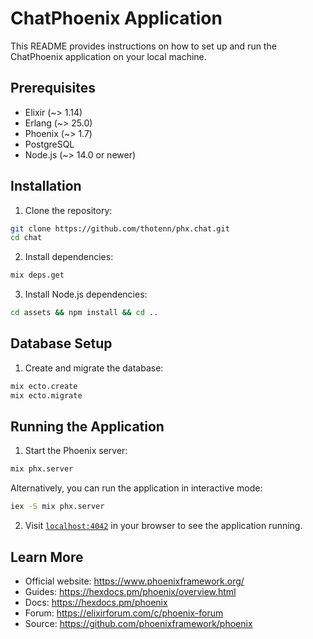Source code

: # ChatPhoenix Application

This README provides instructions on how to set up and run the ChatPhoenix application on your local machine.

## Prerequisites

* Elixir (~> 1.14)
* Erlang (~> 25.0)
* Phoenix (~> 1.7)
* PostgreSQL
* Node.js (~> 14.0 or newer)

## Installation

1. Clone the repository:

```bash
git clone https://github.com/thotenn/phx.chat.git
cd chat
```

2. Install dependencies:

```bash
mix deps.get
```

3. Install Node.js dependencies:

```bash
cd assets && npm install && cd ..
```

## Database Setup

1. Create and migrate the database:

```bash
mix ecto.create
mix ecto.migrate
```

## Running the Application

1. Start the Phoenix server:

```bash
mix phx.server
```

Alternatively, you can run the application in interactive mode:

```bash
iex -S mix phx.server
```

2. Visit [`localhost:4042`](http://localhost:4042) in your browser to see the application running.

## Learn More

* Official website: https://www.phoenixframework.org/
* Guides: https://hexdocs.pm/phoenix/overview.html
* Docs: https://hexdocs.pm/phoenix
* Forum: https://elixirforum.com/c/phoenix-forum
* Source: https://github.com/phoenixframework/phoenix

...

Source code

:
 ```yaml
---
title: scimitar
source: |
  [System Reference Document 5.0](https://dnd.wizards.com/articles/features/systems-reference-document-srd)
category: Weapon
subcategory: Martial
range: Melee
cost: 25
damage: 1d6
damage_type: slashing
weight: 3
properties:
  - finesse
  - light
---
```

:: Exercise aim ::
The expected output is every line from the material above where "server" can be found.

:: Answer for this exercise ::
1. Start the Phoenix server:
mix phx.server
iex -S mix phx.server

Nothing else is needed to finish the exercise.